3. Ines Bakery — Not sure when this Mexican bakery became a hipster hang, but for several years the unassuming place has been hosting budget-conscious diners with unusual haircuts at its narrow eating counter. They come for the sopes — rimmed, round, hand-patted masa cakes, gloriously topped with combinations of ingredients — and the cemitas (above): sesame-seeded sandwiches of Puebla, oozing ripe avocado and white cheese. 948 Fourth Avenue, 718-788-0594

2. East Harbor — By many estimates, this barnlike prominence on an industrial drag produces the finest dim sum (shrimp rice noodles, above) in the city, whirling by on carts amid the decorative opulence and so fresh they almost wheel themselves. Pricier Hong Kong fare horns in after 2 p.m., but you can always get cheaper over-rice dishes. 726 65th Street, 718-765-0098

Dine amid foliage and fish tanks at East Harbor.

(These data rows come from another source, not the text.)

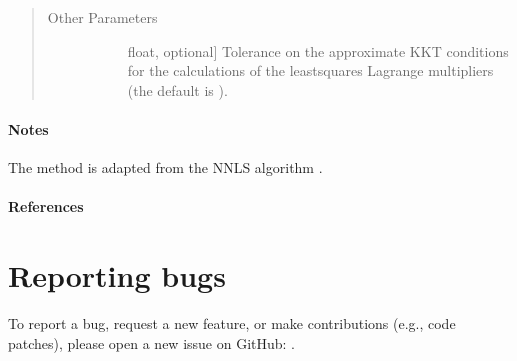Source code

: \documentclass[letterpaper,10pt,english]{sphinxmanual}
\begin{document}
\begin{fulllineitems}
\begin{quote}
\begin{description}
\begin{description}
\end{description}

\item[{Other Parameters}] \leavevmode\begin{description}
\item[{}] \leavevmode{[}float, optional{]}
\sphinxAtStartPar
Tolerance on the approximate KKT conditions for the calculations of the
least\sphinxhyphen{}squares Lagrange multipliers (the default is
).

\end{description}

\end{description}\end{quote}
\subsubsection*{Notes}

\sphinxAtStartPar
The method is adapted from the NNLS algorithm .
\subsubsection*{References}

\sphinxAtStartPar
{}

\end{fulllineitems}



\chapter{Reporting bugs}
\label{\detokenize{bugs:reporting-bugs}}\label{\detokenize{bugs::doc}}
\sphinxAtStartPar
To report a bug, request a new feature, or make contributions
(e.g., code patches), please open a new issue on GitHub:
.
\end{document}
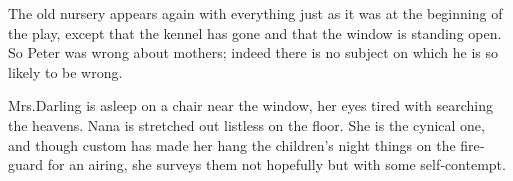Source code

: 

\begin{stagedir}
The old nursery appears again with everything just as it was at the beginning of the play,
except that the kennel has gone and that the window is standing open.
So Peter was wrong about mothers;
indeed there is no subject on which he is so likely to be wrong.

Mrs.\@ Darling is asleep on a chair near the window, her eyes tired with searching the heavens.
Nana is stretched out listless on the floor.
She is the cynical one,
and though custom has made her hang the children’s night things on the fire‐guard for an airing,
she surveys them not hopefully but with some self‐contempt.
\end{stagedir}

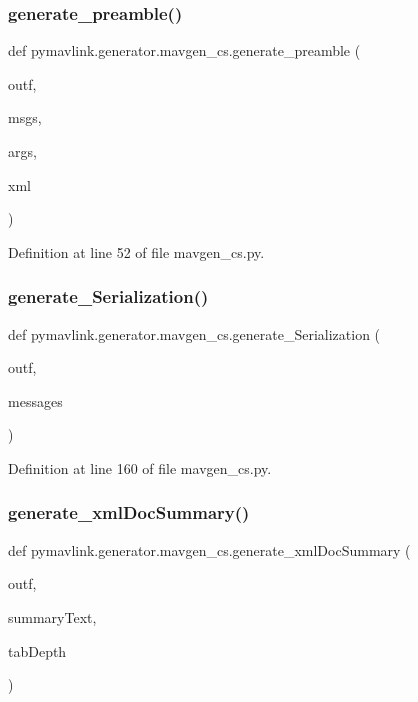 \subsubsection{\texorpdfstring{generate\_preamble()}{generate\_preamble()}}
{\footnotesize\ttfamily def pymavlink.\+generator.\+mavgen\+\_\+cs.\+generate\+\_\+preamble (\begin{DoxyParamCaption}\item[{}]{outf,  }\item[{}]{msgs,  }\item[{}]{args,  }\item[{}]{xml }\end{DoxyParamCaption})}



Definition at line 52 of file mavgen\+\_\+cs.\+py.

\mbox{\label{namespacepymavlink_1_1generator_1_1mavgen__cs_a1b4c53af7bc25e5cb3f2a3d2e67deeee}} 
\subsubsection{\texorpdfstring{generate\_Serialization()}{generate\_Serialization()}}
{\footnotesize\ttfamily def pymavlink.\+generator.\+mavgen\+\_\+cs.\+generate\+\_\+\+Serialization (\begin{DoxyParamCaption}\item[{}]{outf,  }\item[{}]{messages }\end{DoxyParamCaption})}



Definition at line 160 of file mavgen\+\_\+cs.\+py.

\mbox{\label{namespacepymavlink_1_1generator_1_1mavgen__cs_a9915c2abe90b770671bcb76ff7752a9a}} 
\subsubsection{\texorpdfstring{generate\_xmlDocSummary()}{generate\_xmlDocSummary()}}
{\footnotesize\ttfamily def pymavlink.\+generator.\+mavgen\+\_\+cs.\+generate\+\_\+xml\+Doc\+Summary (\begin{DoxyParamCaption}\item[{}]{outf,  }\item[{}]{summary\+Text,  }\item[{}]{tab\+Depth }\end{DoxyParamCaption})}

1. Yun Nan Flavour Snack — You may look in the door and say, “This place is a dump,” but it provides almost the city’s only source of the exquisite cuisine of Yunnan (a province that benefits culinarily by its proximity to Southeast Asia), via a series of soups featuring rice noodles something like soft spaghetti, some over-noodles dishes, and a few stray apps. Nothing more, yet you’ll remember a bowl of noodles here more readily than you would elsewhere. Ask for it “spicy.” The very simplicity of the menu is a delight. 775 49th Street, 718-633-3090

Behind this unprepossessing facade lingers some amazing food.

When in Sunset Park, don’t miss the spectacular view of the harbor, Jersey, and downtown Manhattan from the top of the park called Sunset Park. (Click to enlarge.)